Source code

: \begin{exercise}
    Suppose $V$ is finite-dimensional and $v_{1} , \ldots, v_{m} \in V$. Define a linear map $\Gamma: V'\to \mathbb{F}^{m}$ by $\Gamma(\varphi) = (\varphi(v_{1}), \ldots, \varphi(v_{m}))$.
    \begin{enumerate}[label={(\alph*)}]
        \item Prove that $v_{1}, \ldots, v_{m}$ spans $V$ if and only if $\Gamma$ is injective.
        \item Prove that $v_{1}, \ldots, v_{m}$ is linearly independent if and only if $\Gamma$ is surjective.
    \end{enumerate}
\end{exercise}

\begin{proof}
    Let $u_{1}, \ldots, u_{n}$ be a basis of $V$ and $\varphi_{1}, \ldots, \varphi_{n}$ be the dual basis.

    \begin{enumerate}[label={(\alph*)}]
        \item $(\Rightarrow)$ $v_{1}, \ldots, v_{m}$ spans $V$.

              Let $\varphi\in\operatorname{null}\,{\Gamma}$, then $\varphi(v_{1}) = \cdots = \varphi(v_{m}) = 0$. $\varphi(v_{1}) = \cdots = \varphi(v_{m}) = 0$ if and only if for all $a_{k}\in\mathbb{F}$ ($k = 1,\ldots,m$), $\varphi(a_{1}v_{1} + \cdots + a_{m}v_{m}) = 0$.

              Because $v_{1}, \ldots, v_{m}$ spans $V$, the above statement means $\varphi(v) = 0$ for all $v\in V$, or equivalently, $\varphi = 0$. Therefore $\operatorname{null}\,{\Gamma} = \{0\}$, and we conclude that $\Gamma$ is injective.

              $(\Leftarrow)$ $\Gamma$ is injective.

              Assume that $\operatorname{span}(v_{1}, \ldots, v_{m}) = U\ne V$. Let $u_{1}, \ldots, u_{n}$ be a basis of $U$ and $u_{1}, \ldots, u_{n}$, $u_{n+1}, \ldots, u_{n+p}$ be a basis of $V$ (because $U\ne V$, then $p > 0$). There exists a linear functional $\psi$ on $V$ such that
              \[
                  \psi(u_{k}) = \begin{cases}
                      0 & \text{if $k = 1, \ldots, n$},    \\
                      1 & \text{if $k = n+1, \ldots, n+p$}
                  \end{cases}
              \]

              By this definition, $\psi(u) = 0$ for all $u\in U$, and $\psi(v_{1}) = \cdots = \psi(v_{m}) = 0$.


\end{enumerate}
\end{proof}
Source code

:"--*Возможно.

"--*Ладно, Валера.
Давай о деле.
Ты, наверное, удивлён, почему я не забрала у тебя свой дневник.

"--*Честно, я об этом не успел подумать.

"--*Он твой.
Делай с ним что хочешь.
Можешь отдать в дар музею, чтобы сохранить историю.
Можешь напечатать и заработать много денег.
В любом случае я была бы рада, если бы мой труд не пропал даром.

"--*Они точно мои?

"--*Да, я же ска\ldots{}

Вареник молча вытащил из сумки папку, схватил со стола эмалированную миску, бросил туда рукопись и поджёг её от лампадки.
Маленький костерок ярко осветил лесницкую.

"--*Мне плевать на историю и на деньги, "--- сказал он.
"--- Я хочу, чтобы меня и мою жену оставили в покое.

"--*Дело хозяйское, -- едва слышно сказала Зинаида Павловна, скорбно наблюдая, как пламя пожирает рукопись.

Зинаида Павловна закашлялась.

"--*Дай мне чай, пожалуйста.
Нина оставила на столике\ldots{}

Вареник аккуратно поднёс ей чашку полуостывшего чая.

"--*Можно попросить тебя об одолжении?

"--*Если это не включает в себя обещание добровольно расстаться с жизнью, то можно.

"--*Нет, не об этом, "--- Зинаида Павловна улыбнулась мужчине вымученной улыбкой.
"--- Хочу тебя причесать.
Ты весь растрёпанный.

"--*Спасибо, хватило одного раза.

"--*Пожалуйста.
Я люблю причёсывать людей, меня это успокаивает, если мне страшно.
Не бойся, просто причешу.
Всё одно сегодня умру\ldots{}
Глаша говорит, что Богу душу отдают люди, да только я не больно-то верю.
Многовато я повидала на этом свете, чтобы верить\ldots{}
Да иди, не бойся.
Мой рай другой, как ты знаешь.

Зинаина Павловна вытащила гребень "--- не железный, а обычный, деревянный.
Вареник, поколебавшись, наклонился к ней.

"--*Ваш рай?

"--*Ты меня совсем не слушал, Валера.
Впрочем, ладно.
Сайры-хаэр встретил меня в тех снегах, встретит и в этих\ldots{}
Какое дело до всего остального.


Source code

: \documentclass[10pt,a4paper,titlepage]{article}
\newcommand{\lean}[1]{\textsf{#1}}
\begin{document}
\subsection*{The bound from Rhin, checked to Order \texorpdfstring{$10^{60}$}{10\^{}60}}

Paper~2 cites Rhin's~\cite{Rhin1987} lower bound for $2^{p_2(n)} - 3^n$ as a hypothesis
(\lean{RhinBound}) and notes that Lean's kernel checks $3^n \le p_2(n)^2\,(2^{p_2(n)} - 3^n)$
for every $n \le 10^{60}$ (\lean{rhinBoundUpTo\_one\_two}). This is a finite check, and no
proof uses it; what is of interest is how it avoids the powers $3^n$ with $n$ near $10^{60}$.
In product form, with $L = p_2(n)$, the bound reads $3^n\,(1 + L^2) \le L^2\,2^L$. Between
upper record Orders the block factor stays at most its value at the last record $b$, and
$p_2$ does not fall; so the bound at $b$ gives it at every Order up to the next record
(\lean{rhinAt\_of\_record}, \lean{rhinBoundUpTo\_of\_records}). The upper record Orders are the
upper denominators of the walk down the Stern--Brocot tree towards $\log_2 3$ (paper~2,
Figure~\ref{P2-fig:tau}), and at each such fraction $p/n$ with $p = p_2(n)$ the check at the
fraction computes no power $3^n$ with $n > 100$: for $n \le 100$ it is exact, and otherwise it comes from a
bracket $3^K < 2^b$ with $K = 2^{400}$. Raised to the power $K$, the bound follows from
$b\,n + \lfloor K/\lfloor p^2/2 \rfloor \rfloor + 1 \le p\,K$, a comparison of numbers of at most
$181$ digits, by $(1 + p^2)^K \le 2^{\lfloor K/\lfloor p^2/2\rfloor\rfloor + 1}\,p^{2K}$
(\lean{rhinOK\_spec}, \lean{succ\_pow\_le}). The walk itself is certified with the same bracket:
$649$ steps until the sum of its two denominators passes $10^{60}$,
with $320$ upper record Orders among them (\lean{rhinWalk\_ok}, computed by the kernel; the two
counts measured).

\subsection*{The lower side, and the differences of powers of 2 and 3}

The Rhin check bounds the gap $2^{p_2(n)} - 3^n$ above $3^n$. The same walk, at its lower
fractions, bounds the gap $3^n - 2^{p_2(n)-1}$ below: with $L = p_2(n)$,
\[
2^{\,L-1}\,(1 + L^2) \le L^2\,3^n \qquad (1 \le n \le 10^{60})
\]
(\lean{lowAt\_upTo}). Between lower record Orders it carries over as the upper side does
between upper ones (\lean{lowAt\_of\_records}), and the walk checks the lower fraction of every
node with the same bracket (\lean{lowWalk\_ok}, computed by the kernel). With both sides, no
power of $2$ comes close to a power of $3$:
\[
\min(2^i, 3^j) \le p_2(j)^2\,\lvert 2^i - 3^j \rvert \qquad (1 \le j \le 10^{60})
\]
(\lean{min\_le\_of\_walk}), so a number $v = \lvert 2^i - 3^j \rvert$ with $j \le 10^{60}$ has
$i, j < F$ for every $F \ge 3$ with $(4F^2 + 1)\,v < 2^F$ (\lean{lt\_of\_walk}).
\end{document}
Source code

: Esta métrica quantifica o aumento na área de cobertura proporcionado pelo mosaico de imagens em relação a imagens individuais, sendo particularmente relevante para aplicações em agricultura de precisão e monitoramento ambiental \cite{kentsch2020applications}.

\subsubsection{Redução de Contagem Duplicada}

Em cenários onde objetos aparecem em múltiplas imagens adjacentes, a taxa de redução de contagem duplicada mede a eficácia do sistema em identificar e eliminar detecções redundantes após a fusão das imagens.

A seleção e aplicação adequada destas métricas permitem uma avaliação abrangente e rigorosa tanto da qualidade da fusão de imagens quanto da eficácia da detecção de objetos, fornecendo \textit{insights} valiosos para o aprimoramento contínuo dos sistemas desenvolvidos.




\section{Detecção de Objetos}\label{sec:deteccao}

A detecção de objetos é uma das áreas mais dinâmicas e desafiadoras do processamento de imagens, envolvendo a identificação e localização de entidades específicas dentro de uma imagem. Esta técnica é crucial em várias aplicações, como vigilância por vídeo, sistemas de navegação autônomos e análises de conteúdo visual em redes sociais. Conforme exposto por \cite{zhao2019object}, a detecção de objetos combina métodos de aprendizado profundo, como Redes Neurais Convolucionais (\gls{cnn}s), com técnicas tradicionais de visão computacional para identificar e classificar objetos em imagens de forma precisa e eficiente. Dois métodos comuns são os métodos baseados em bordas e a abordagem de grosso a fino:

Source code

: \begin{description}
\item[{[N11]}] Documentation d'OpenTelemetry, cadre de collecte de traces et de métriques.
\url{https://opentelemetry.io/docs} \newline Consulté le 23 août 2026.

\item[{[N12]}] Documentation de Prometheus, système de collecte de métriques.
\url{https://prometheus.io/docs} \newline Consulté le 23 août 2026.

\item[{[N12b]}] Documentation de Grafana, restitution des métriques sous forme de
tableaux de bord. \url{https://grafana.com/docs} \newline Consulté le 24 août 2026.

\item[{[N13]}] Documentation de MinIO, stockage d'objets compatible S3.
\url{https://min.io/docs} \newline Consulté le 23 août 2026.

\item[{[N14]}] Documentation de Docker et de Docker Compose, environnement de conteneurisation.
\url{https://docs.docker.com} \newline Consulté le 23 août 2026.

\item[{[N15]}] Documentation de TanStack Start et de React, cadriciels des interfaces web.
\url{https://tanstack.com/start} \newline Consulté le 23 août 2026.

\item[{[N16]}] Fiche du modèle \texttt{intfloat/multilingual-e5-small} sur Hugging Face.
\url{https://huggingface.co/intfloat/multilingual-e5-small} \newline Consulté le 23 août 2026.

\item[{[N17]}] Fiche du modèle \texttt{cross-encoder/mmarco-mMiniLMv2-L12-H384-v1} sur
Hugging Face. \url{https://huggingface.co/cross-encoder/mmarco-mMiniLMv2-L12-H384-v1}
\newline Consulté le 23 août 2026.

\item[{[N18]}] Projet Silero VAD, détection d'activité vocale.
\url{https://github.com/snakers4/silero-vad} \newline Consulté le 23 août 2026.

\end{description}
━━━━
Assignment
Using the data above, print exactly the lines from the line that contains "In product form, with" through the line that contains "check at the", with both included.

Task response
In product form, with $L = p_2(n)$, the bound reads $3^n\,(1 + L^2) \le L^2\,2^L$. Between
upper record Orders the block factor stays at most its value at the last record $b$, and
$p_2$ does not fall; so the bound at $b$ gives it at every Order up to the next record
(\lean{rhinAt\_of\_record}, \lean{rhinBoundUpTo\_of\_records}). The upper record Orders are the
upper denominators of the walk down the Stern--Brocot tree towards $\log_2 3$ (paper~2,
Figure~\ref{P2-fig:tau}), and at each such fraction $p/n$ with $p = p_2(n)$ the check at the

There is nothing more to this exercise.